このあたりでは、小学校の春と秋の遠足は山登り、宿泊研修でも山登り、中学校のマラソン大会は山中のドライブコースという具合に、生活と山が密着しているのです。
そして山といっても専用の登山靴や装備は必要なく、本当にウォーキングと同じような格好で皆さん、気軽に登っておられますね。
わたしが登った山も、ほんの20分ほど歩くと中腹地点の展望台が見えてくるぐらいの小さな規模です。
そんな山であっても登っているとだんだん息が苦しくなり、足取りも重くなっていきます。目に入るのは山の木々ばかり。ときおり聞こえる野鳥のさえずりに励まされつつ、一歩一歩、歩みを進めていくのです。
そして、幾つかのカーブを曲がり切ると、ふいに視界が開け、目の前に雄大な空と町の展望が広がります。

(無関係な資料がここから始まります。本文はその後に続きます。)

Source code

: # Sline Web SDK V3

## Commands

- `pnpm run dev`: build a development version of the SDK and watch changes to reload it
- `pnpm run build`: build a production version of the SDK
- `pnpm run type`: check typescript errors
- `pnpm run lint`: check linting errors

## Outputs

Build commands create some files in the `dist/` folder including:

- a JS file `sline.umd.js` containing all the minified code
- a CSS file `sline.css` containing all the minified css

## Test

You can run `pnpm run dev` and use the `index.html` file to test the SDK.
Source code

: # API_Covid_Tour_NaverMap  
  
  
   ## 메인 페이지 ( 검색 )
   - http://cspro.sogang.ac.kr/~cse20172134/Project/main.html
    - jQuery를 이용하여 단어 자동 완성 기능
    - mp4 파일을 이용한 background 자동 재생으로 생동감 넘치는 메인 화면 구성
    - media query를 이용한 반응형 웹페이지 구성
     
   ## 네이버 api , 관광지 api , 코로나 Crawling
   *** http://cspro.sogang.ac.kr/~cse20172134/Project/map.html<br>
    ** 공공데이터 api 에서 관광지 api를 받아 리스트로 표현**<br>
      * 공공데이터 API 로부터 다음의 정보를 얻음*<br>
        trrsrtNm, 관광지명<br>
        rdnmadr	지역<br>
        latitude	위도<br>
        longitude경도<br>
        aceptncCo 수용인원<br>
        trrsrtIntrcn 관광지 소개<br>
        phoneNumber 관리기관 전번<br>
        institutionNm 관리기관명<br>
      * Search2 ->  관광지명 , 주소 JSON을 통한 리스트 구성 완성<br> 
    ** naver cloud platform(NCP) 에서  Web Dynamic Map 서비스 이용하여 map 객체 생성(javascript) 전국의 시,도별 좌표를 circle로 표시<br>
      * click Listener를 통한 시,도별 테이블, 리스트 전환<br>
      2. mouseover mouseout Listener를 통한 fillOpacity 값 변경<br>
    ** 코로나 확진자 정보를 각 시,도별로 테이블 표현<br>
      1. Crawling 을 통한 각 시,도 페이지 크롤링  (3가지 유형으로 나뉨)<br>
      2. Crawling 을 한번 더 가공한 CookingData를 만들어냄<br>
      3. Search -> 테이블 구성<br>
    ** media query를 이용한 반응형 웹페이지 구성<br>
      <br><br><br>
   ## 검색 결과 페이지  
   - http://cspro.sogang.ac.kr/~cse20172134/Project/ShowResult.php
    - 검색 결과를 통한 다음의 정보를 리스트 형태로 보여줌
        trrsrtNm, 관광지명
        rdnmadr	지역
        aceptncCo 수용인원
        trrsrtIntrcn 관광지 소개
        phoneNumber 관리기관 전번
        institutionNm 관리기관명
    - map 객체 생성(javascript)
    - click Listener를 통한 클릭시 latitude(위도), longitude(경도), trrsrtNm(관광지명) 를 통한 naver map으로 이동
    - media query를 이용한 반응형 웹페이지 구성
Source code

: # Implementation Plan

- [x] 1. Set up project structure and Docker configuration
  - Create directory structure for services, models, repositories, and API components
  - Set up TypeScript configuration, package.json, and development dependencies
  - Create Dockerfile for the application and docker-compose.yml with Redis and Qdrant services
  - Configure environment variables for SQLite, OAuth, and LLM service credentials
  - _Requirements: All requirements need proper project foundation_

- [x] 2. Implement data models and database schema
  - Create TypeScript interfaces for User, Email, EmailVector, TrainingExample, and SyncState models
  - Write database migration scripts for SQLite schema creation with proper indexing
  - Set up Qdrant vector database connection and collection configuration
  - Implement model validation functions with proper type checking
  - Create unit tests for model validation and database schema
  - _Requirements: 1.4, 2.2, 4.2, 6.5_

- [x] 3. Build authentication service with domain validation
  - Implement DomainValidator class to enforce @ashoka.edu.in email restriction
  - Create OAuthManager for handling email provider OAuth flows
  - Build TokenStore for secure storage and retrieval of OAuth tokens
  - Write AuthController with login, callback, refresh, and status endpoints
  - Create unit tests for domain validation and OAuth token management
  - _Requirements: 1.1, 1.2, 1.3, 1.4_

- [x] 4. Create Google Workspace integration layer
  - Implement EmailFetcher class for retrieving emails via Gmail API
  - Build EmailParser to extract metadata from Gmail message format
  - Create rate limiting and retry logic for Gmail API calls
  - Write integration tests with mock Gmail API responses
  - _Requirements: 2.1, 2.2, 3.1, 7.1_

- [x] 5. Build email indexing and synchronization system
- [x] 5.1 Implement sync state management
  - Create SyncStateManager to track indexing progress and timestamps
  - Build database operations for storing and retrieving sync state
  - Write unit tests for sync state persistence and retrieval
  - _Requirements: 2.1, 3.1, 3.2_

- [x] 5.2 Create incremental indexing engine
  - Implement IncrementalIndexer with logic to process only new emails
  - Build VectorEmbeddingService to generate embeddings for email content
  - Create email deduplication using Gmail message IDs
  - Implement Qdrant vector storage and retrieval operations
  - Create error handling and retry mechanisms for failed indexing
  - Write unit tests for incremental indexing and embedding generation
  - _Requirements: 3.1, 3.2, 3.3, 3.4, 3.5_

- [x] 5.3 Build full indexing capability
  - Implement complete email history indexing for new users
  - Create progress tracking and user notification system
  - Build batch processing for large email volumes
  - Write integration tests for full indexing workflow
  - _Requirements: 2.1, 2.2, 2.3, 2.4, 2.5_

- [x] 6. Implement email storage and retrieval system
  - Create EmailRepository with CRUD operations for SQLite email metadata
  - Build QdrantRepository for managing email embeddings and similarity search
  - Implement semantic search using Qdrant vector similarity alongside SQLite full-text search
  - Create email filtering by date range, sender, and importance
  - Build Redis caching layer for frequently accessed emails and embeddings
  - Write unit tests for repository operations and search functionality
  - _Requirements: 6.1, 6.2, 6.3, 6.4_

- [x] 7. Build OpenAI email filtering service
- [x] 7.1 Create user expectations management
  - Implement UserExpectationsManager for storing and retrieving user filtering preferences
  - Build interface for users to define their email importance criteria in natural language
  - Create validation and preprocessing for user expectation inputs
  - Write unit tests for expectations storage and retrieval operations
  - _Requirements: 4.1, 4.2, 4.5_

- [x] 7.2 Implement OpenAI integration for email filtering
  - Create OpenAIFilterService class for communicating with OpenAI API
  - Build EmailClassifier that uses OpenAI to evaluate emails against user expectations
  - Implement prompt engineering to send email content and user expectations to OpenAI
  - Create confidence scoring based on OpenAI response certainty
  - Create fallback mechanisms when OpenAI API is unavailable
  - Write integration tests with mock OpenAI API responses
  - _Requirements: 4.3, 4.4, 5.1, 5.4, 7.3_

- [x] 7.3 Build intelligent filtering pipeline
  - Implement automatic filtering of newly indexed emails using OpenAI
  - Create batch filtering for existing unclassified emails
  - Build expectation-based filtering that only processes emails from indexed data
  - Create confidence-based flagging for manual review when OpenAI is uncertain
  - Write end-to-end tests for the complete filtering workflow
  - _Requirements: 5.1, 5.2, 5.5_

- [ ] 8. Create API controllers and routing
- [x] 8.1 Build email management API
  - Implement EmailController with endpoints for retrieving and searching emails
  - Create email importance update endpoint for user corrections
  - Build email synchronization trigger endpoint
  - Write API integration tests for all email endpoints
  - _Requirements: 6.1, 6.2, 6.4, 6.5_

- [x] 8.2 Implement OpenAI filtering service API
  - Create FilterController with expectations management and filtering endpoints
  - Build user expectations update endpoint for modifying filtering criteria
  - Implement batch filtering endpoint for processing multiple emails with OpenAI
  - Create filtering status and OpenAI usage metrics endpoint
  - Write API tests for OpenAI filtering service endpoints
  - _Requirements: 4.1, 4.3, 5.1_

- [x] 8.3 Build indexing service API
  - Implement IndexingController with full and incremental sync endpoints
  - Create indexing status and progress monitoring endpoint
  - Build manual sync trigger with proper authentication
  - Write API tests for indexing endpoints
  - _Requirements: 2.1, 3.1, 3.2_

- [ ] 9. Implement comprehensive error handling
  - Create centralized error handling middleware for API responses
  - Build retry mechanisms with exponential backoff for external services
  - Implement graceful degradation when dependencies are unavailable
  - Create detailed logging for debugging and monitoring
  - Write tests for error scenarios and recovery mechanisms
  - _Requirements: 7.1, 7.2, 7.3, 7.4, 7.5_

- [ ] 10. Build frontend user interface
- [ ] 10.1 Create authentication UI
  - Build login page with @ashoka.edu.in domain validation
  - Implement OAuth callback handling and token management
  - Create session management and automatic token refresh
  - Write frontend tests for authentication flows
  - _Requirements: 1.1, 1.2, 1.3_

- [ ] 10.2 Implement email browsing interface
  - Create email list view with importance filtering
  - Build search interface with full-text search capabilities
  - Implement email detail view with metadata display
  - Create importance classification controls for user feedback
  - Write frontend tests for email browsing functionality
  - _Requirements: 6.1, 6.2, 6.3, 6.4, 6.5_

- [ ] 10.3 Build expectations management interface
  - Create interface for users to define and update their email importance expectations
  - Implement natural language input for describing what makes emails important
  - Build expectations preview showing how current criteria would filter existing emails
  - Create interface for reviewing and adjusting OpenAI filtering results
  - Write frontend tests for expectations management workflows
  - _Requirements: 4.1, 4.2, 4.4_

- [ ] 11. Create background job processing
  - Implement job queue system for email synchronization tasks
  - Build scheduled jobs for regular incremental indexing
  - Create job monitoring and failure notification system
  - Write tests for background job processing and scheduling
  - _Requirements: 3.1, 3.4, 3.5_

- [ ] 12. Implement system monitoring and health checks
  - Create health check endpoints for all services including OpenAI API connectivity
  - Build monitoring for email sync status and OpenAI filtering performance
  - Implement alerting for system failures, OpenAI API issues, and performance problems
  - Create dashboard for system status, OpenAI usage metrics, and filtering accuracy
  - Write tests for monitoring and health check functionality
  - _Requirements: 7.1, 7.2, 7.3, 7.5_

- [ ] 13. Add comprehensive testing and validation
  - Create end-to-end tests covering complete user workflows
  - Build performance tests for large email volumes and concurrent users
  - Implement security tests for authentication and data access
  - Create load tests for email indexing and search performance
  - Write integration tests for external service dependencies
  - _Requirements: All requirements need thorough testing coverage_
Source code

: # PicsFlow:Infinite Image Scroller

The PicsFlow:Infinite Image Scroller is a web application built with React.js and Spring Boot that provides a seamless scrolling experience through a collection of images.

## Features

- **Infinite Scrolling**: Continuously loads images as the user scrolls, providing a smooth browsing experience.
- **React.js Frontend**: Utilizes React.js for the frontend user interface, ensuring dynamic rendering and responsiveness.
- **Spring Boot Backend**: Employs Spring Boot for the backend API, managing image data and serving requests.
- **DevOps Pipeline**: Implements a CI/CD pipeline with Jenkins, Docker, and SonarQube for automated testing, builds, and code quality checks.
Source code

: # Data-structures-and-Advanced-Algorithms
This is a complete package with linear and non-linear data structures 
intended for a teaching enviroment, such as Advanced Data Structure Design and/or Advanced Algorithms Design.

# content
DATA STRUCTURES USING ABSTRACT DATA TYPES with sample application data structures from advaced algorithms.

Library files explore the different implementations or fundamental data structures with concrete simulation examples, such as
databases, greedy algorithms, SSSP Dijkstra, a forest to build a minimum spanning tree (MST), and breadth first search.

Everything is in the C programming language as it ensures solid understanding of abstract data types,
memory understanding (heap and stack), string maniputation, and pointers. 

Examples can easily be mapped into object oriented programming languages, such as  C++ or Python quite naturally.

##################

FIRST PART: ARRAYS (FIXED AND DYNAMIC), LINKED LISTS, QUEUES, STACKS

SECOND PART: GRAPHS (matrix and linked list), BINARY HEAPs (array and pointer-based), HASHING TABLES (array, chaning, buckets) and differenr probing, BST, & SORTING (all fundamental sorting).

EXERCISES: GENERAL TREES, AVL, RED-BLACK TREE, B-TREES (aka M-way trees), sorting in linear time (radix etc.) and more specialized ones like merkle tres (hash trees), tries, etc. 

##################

いわばこの瞬間を味わいたくて、山に足を運ぶといっても過言ではありません。
日々の歩みの中でも、先が見えないこと、進んでも進んでも現状が何も変わらないように思えることがたくさんあります。むしろ、そんな日々が続くからこそ、あえて山に登ってみたくなるのかもしれません。
山は、足を動かし続けさえすれば、いつかは山頂につきます。日常生活の中でこのように、努力の結果が分かりやすく可視化される瞬間なんて、そうそうない。だからこそ、何かに行き詰まりを感じたときには山に登りたくなるのかもしれません。
苦しくても、先が見えなくても、歩き続ければきっと目の前がパッと開ける瞬間がいつかはやってくる。
このことを信じさせてくれるから、わたしは山に登ることが好きなのです。